Supplied data:
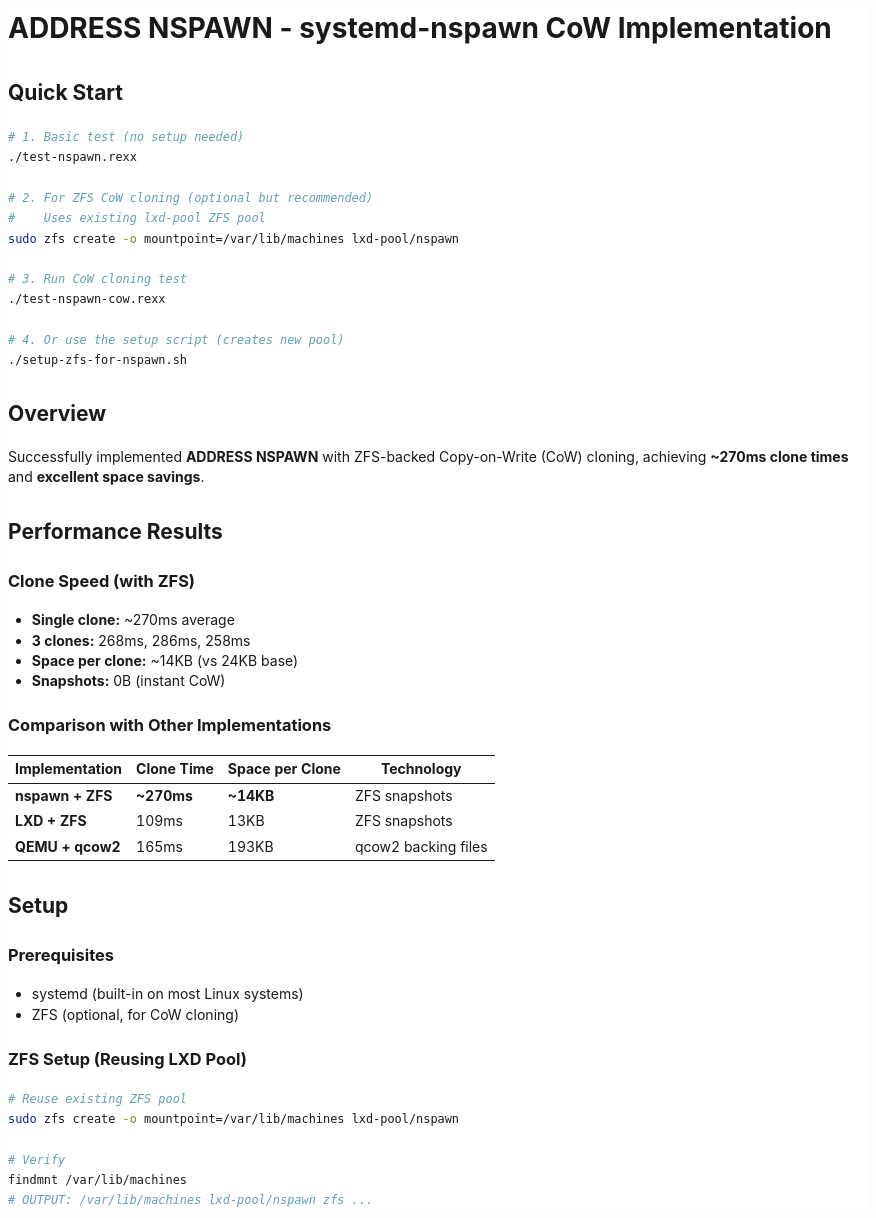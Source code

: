 # ADDRESS NSPAWN - systemd-nspawn CoW Implementation

## Quick Start

```bash
# 1. Basic test (no setup needed)
./test-nspawn.rexx

# 2. For ZFS CoW cloning (optional but recommended)
#    Uses existing lxd-pool ZFS pool
sudo zfs create -o mountpoint=/var/lib/machines lxd-pool/nspawn

# 3. Run CoW cloning test
./test-nspawn-cow.rexx

# 4. Or use the setup script (creates new pool)
./setup-zfs-for-nspawn.sh
```

## Overview

Successfully implemented **ADDRESS NSPAWN** with ZFS-backed Copy-on-Write (CoW) cloning, achieving **~270ms clone times** and **excellent space savings**.

## Performance Results

### Clone Speed (with ZFS)
- **Single clone:** ~270ms average
- **3 clones:** 268ms, 286ms, 258ms
- **Space per clone:** ~14KB (vs 24KB base)
- **Snapshots:** 0B (instant CoW)

### Comparison with Other Implementations
| Implementation | Clone Time | Space per Clone | Technology |
|----------------|------------|-----------------|------------|
| **nspawn + ZFS** | **~270ms** | **~14KB** | ZFS snapshots |
| **LXD + ZFS** | 109ms | 13KB | ZFS snapshots |
| **QEMU + qcow2** | 165ms | 193KB | qcow2 backing files |

## Setup

### Prerequisites
- systemd (built-in on most Linux systems)
- ZFS (optional, for CoW cloning)

### ZFS Setup (Reusing LXD Pool)
```bash
# Reuse existing ZFS pool
sudo zfs create -o mountpoint=/var/lib/machines lxd-pool/nspawn

# Verify
findmnt /var/lib/machines
# OUTPUT: /var/lib/machines lxd-pool/nspawn zfs ...
```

Work to be completed: Word for word, restate the lines from the first line of the material through the line containing "ZFS** | **~270ms**", with the pictures left out.

Exercise response:
Source code

: # ADDRESS NSPAWN - systemd-nspawn CoW Implementation

## Quick Start

```bash
# 1. Basic test (no setup needed)
./test-nspawn.rexx

# 2. For ZFS CoW cloning (optional but recommended)
#    Uses existing lxd-pool ZFS pool
sudo zfs create -o mountpoint=/var/lib/machines lxd-pool/nspawn

# 3. Run CoW cloning test
./test-nspawn-cow.rexx

# 4. Or use the setup script (creates new pool)
./setup-zfs-for-nspawn.sh
```

## Overview

Successfully implemented **ADDRESS NSPAWN** with ZFS-backed Copy-on-Write (CoW) cloning, achieving **~270ms clone times** and **excellent space savings**.

## Performance Results

### Clone Speed (with ZFS)
- **Single clone:** ~270ms average
- **3 clones:** 268ms, 286ms, 258ms
- **Space per clone:** ~14KB (vs 24KB base)
- **Snapshots:** 0B (instant CoW)

### Comparison with Other Implementations
| Implementation | Clone Time | Space per Clone | Technology |
|----------------|------------|-----------------|------------|
| **nspawn + ZFS** | **~270ms** | **~14KB** | ZFS snapshots |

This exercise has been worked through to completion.